The big question behind the scientific evaluation of TAVI outcomes in bicuspid aortic stenosis is whether we will be able to treat all patients with TAVI in the future.
Some of the concerns and uncertainties of TAVI in BAV stenosis are elliptical expansion and its impact on durability, paravalvular leakages (PVL), annular rupture, the correct mode of sizing, stroke, pacemaker rate, and size limitation. In a post-TAVI computed tomography (CT) evaluation of a subset of 101 patients, the BIVOLUTX registry data show, for the first time, that the ellipticity remained unchanged compared to the preprocedural measurements. Yet, it is not possible to conclude anything from this regarding durability. Recent data, in any case, do not support safety or outcome concerns in patients with an elliptical annulus2.
In recent studies on BAV TAVI, more than mild PVL seems infrequent, with no patients presenting with more than moderate PVL at 30 days in the BIVOLUTX registry. The authors conclude that the features of the Evolut (Medtronic) platform, with repositionability and pericardial wrap available in the latest Evolut generation, contribute to favourable PVL rates. In addition to the technical improvements with contemporary prosthesis types, there is a better understanding worldwide of how to select patients. TAVI implanters have learned to identify high-risk anatomies, such as if excessive leaflet calcification or calcified raphe is present,3 and to tailor the procedure to these conditions. This selection bias is probably reflected in the fact that 206 BAV patients were identified during screening for BIVOLUTX, but only 152 were included in the registry.
Conversion to surgery for any intracardiac injury is still numerically more frequent in BAV stenosis than tricuspid aortic valve anatomy but remains rare (n=2 patients in BIVOLUTX).

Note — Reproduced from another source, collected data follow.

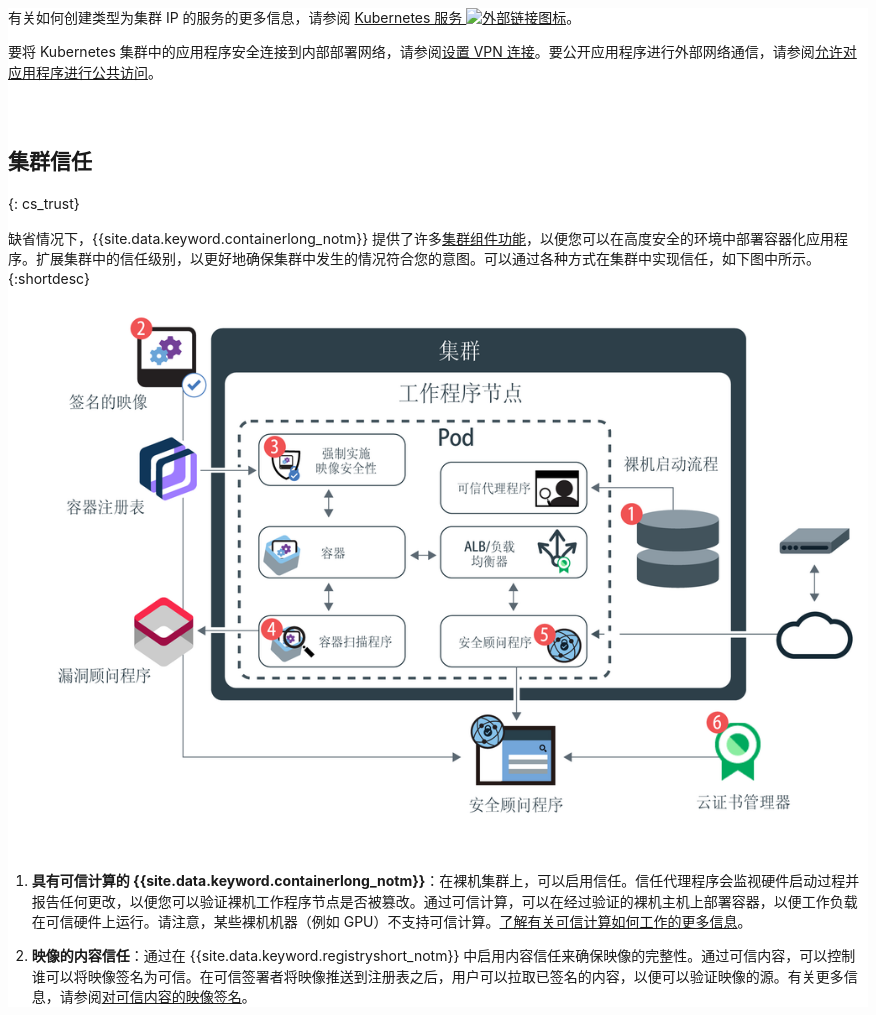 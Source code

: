 有关如何创建类型为集群 IP 的服务的更多信息，请参阅 [Kubernetes 服务 ![外部链接图标](../icons/launch-glyph.svg "外部链接图标")](https://kubernetes.io/docs/concepts/services-networking/service/#publishing-services---service-types)。

要将 Kubernetes 集群中的应用程序安全连接到内部部署网络，请参阅[设置 VPN 连接](cs_vpn.html#vpn)。要公开应用程序进行外部网络通信，请参阅[允许对应用程序进行公共访问](cs_network_planning.html#public_access)。


<br />


## 集群信任
{: cs_trust}

缺省情况下，{{site.data.keyword.containerlong_notm}} 提供了许多[集群组件功能](#cluster)，以便您可以在高度安全的环境中部署容器化应用程序。扩展集群中的信任级别，以更好地确保集群中发生的情况符合您的意图。可以通过各种方式在集群中实现信任，如下图中所示。
{:shortdesc}

![部署具有可信内容的容器](images/trusted_story.png)

1.  **具有可信计算的 {{site.data.keyword.containerlong_notm}}**：在裸机集群上，可以启用信任。信任代理程序会监视硬件启动过程并报告任何更改，以便您可以验证裸机工作程序节点是否被篡改。通过可信计算，可以在经过验证的裸机主机上部署容器，以便工作负载在可信硬件上运行。请注意，某些裸机机器（例如 GPU）不支持可信计算。[了解有关可信计算如何工作的更多信息](#trusted_compute)。

2.  **映像的内容信任**：通过在 {{site.data.keyword.registryshort_notm}} 中启用内容信任来确保映像的完整性。通过可信内容，可以控制谁可以将映像签名为可信。在可信签署者将映像推送到注册表之后，用户可以拉取已签名的内容，以便可以验证映像的源。有关更多信息，请参阅[对可信内容的映像签名](/docs/services/Registry/registry_trusted_content.html#registry_trustedcontent)。
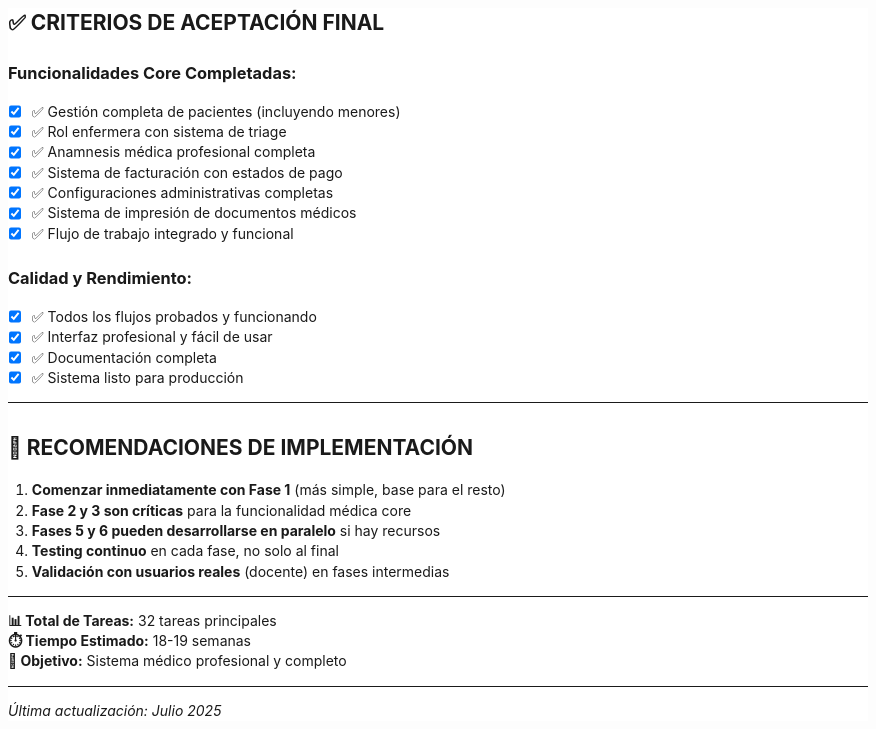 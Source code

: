 
## ✅ **CRITERIOS DE ACEPTACIÓN FINAL**

### **Funcionalidades Core Completadas:**
- [x] ✅ Gestión completa de pacientes (incluyendo menores)
- [x] ✅ Rol enfermera con sistema de triage
- [x] ✅ Anamnesis médica profesional completa
- [x] ✅ Sistema de facturación con estados de pago
- [x] ✅ Configuraciones administrativas completas
- [x] ✅ Sistema de impresión de documentos médicos
- [x] ✅ Flujo de trabajo integrado y funcional

### **Calidad y Rendimiento:**
- [x] ✅ Todos los flujos probados y funcionando
- [x] ✅ Interfaz profesional y fácil de usar
- [x] ✅ Documentación completa
- [x] ✅ Sistema listo para producción

---

## 🎯 **RECOMENDACIONES DE IMPLEMENTACIÓN**

1. **Comenzar inmediatamente con Fase 1** (más simple, base para el resto)
2. **Fase 2 y 3 son críticas** para la funcionalidad médica core
3. **Fases 5 y 6 pueden desarrollarse en paralelo** si hay recursos
4. **Testing continuo** en cada fase, no solo al final
5. **Validación con usuarios reales** (docente) en fases intermedias

---

**📊 Total de Tareas:** 32 tareas principales  
**⏱️ Tiempo Estimado:** 18-19 semanas  
**🎯 Objetivo:** Sistema médico profesional y completo

---

*Última actualización: Julio 2025*

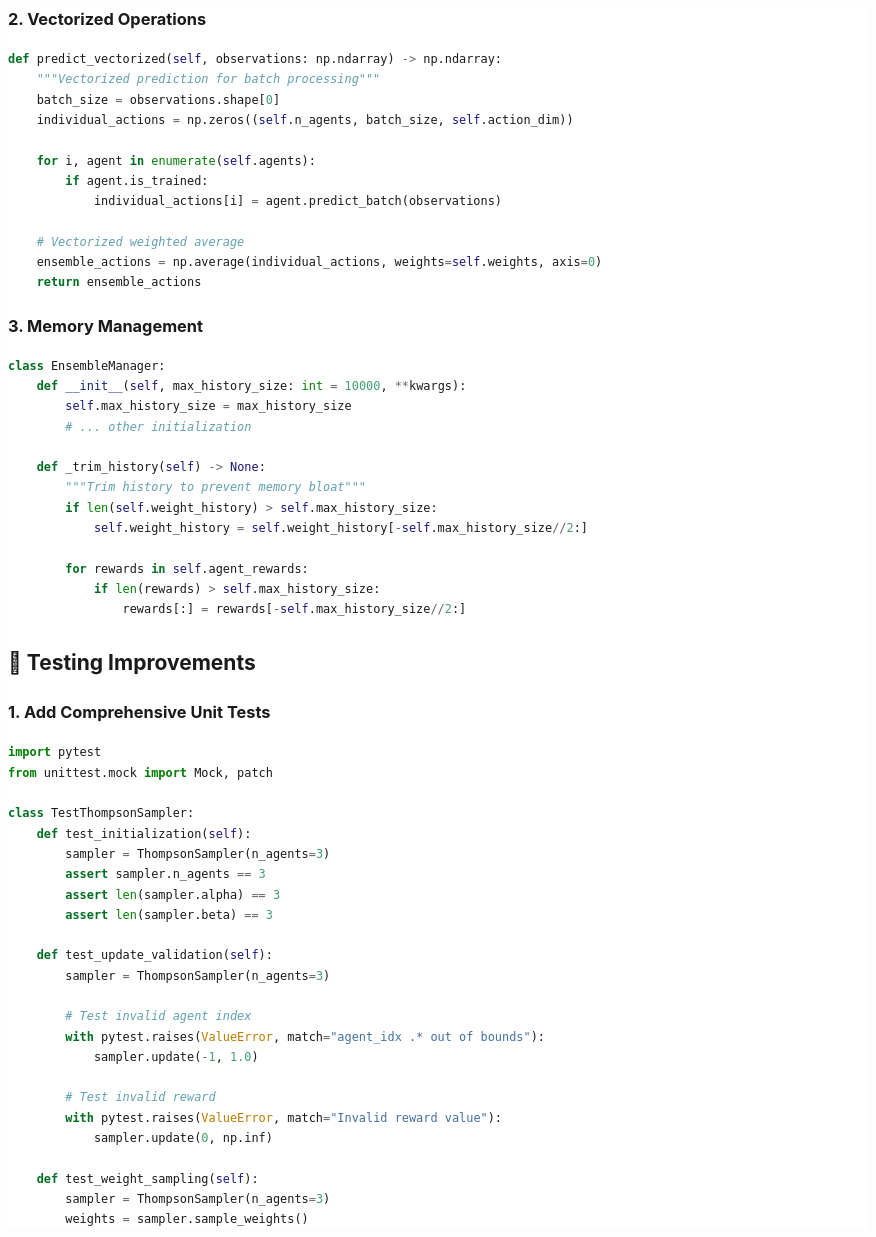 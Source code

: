 ### 2. Vectorized Operations

```python
def predict_vectorized(self, observations: np.ndarray) -> np.ndarray:
    """Vectorized prediction for batch processing"""
    batch_size = observations.shape[0]
    individual_actions = np.zeros((self.n_agents, batch_size, self.action_dim))
    
    for i, agent in enumerate(self.agents):
        if agent.is_trained:
            individual_actions[i] = agent.predict_batch(observations)
    
    # Vectorized weighted average
    ensemble_actions = np.average(individual_actions, weights=self.weights, axis=0)
    return ensemble_actions
```

### 3. Memory Management

```python
class EnsembleManager:
    def __init__(self, max_history_size: int = 10000, **kwargs):
        self.max_history_size = max_history_size
        # ... other initialization
    
    def _trim_history(self) -> None:
        """Trim history to prevent memory bloat"""
        if len(self.weight_history) > self.max_history_size:
            self.weight_history = self.weight_history[-self.max_history_size//2:]
        
        for rewards in self.agent_rewards:
            if len(rewards) > self.max_history_size:
                rewards[:] = rewards[-self.max_history_size//2:]
```

## 🧪 Testing Improvements

### 1. Add Comprehensive Unit Tests

```python
import pytest
from unittest.mock import Mock, patch

class TestThompsonSampler:
    def test_initialization(self):
        sampler = ThompsonSampler(n_agents=3)
        assert sampler.n_agents == 3
        assert len(sampler.alpha) == 3
        assert len(sampler.beta) == 3
    
    def test_update_validation(self):
        sampler = ThompsonSampler(n_agents=3)
        
        # Test invalid agent index
        with pytest.raises(ValueError, match="agent_idx .* out of bounds"):
            sampler.update(-1, 1.0)
        
        # Test invalid reward
        with pytest.raises(ValueError, match="Invalid reward value"):
            sampler.update(0, np.inf)
    
    def test_weight_sampling(self):
        sampler = ThompsonSampler(n_agents=3)
        weights = sampler.sample_weights()
```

Again, the identification of high-risk anatomies and appropriate decision-making for the procedure by an experienced Heart Team is key.
The authors adequately address the borderline high stroke rate in the BIVOLUTX registry (4.7% disabling stroke rate at 1 year), which could be linked to the general risk profile of the patients as well as to the calcium burden found in BAV anatomies3. This needs special attention, particularly when younger patients with BAV are treated, and the efficacy of embolic protection may need to be re-evaluated.
With increasing knowledge about patient selection and understanding of CT details in BAV stenosis, the question of the utility of a randomised controlled trial (RCT) comparing TAVI to surgical aortic valve replacement (SAVR) in BAV patients arises. It is important to understand that in surgery any amount and distribution of calcium can be safely removed before accurate valve implantation, and even a type II anatomy can be treated with equal results. There is no risk of rupture. There is also no size limitation, as a prosthesis can be sutured with no PVL even in very large annuli. Surgeons are aware that meticulous removal of all calcium particles is important because of the risk of stroke. Retrospective comparative data of TAVI versus SAVR in BAV stenosis suffer from substantial differences in baseline characteristics with the older and sicker patients found in the TAVI populations. In a meta-analysis, PVL rates and pacemaker rates were higher after TAVI in BAV, while stroke and survival were similar; outcomes in terms of renal, haemostatic, and respiratory complications were better for TAVI4.
In summary, the BIVOLUTX data add to the evidence that TAVI in BAV stenosis can be performed with favourable results with contemporary prostheses and tailored procedure details. The concerns about PVL, stroke and pacemakers are all subjects that could be addressed with an RCT. Judicious patient selection by an experienced Heart Team will continue to be required.
Conflict of interest statement
S. Bleiziffer receives speaker fees from Abbott, Boston Scientific, Edwards Lifesciences, and Medtronic.